Stored data entries:
__________
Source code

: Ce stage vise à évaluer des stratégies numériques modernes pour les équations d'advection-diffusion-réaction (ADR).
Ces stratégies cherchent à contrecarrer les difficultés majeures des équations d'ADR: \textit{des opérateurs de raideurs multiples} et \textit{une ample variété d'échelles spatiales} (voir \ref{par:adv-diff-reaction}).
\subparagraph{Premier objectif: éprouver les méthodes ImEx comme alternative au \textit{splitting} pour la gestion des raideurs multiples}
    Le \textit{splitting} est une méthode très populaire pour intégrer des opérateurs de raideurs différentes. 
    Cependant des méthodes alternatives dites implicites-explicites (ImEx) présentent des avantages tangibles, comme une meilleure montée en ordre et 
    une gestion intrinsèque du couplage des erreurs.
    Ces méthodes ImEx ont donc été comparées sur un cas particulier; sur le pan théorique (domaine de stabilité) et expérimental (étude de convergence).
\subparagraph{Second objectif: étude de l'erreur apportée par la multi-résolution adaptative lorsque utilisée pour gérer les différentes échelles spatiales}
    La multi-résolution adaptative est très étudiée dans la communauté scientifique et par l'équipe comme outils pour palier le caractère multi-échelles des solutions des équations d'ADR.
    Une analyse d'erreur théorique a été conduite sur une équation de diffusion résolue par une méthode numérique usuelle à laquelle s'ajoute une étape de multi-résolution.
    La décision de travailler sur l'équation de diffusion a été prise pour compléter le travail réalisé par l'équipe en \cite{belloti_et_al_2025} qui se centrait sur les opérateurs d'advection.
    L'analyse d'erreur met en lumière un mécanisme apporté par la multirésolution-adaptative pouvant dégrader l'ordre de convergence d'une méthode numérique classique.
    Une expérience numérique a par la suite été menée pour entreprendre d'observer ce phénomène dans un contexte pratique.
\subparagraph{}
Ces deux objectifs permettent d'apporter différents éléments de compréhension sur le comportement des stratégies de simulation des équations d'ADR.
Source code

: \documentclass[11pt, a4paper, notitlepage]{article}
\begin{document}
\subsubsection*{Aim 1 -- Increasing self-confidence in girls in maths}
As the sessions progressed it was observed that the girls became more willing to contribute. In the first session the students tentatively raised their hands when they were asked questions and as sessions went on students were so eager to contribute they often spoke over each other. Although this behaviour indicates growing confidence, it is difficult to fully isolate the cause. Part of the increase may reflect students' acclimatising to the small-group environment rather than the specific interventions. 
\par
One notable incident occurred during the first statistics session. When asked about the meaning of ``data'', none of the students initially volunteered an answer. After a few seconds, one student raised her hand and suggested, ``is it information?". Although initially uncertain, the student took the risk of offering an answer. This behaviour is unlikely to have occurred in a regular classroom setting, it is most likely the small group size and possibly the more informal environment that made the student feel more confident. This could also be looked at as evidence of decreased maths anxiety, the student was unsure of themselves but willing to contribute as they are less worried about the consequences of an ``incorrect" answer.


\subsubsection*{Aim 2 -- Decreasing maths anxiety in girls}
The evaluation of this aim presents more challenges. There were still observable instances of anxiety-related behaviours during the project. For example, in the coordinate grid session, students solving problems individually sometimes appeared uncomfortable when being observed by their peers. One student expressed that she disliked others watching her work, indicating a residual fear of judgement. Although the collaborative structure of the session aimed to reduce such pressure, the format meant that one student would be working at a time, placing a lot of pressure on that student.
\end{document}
__________
* [Work to be completed] For every line of the entries holding the string "ImEx", add one to a tally; give the final figure only.

* [Expected answer] 3